Gets statistics about the V9 template cache.

§Examples
use netflow_parser::NetflowParser;

let parser = NetflowParser::default();
let stats = parser.v9_cache_stats();
println!("V9 cache: {}/{} templates", stats.current_size, stats.max_size);
Source

pub fn ipfix_cache_stats(&self) -> CacheStats

Gets statistics about the IPFIX template cache.

§Examples
use netflow_parser::NetflowParser;

let parser = NetflowParser::default();
let stats = parser.ipfix_cache_stats();
println!("IPFIX cache: {}/{} templates", stats.current_size, stats.max_size);
Source

pub fn v9_template_ids(&self) -> Vec<u16>

Lists all cached V9 template IDs.

Note: This returns template IDs from both regular and options templates.

§Examples
use netflow_parser::NetflowParser;

let parser = NetflowParser::default();
let template_ids = parser.v9_template_ids();
println!("Cached V9 templates: {:?}", template_ids);
Source

pub fn ipfix_template_ids(&self) -> Vec<u16>

Lists all cached IPFIX template IDs.

Note: This returns template IDs from both IPFIX and V9-format templates (IPFIX can contain both).

§Examples
use netflow_parser::NetflowParser;

let parser = NetflowParser::default();
let template_ids = parser.ipfix_template_ids();
println!("Cached IPFIX templates: {:?}", template_ids);
Source

pub fn has_v9_template(&self, template_id: u16) -> bool

Checks if a V9 template with the given ID is cached.

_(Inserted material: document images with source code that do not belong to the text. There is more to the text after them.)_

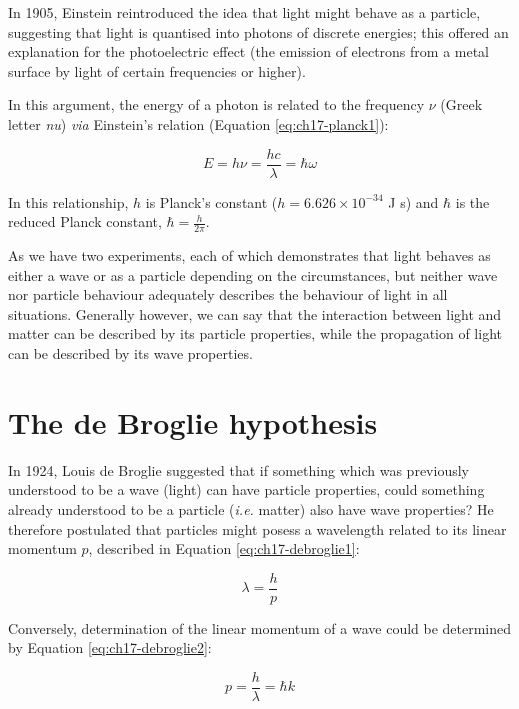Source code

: \documentclass[
]{book}
\begin{document}
In 1905, Einstein reintroduced the idea that light might behave as a particle, suggesting that light is quantised into photons of discrete energies; this offered an explanation for the photoelectric effect (the emission of electrons from a metal surface by light of certain frequencies or higher).

In this argument, the energy of a photon is related to the frequency \(\nu\) (Greek letter \emph{nu}) \emph{via} Einstein's relation (Equation \eqref{eq:ch17-planck1}):

\begin{equation}
E = h \nu = \frac{hc}{\lambda} = \hbar \omega
\label{eq:ch17-planck1}
\end{equation}

In this relationship, \(h\) is Planck's constant (\(h = 6.626 \times 10^{-34}\) J s) and \(\hbar\) is the reduced Planck constant, \(\hbar = \frac{h}{2\pi}\).

As we have two experiments, each of which demonstrates that light behaves as either a wave or as a particle depending on the circumstances, but neither wave nor particle behaviour adequately describes the behaviour of light in all situations. Generally however, we can say that the interaction between light and matter can be described by its particle properties, while the propagation of light can be described by its wave properties.

\hypertarget{sec:ch17-debrogliehyp1}{%
\section{The de Broglie hypothesis}\label{sec:ch17-debrogliehyp1}}

In 1924, Louis de Broglie suggested that if something which was previously understood to be a wave (light) can have particle properties, could something already understood to be a particle (\emph{i.e.} matter) also have wave properties? He therefore postulated that particles might posess a wavelength related to its linear momentum \(p\), described in Equation \eqref{eq:ch17-debroglie1}:

\begin{equation}
\lambda = \frac{h}{p}
\label{eq:ch17-debroglie1}
\end{equation}

Conversely, determination of the linear momentum of a wave could be determined by Equation \eqref{eq:ch17-debroglie2}:

\begin{equation}
p = \frac{h}{\lambda} = \hbar k
\label{eq:ch17-debroglie2}
\end{equation}
\end{document}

Note: This uses peek() which does not affect LRU ordering.

§Arguments
  • template_id - The template ID to check
§Examples
use netflow_parser::NetflowParser;

let parser = NetflowParser::default();
if parser.has_v9_template(256) {
    println!("Template 256 is cached");
}
Source

pub fn has_ipfix_template(&self, template_id: u16) -> bool

Checks if an IPFIX template with the given ID is cached.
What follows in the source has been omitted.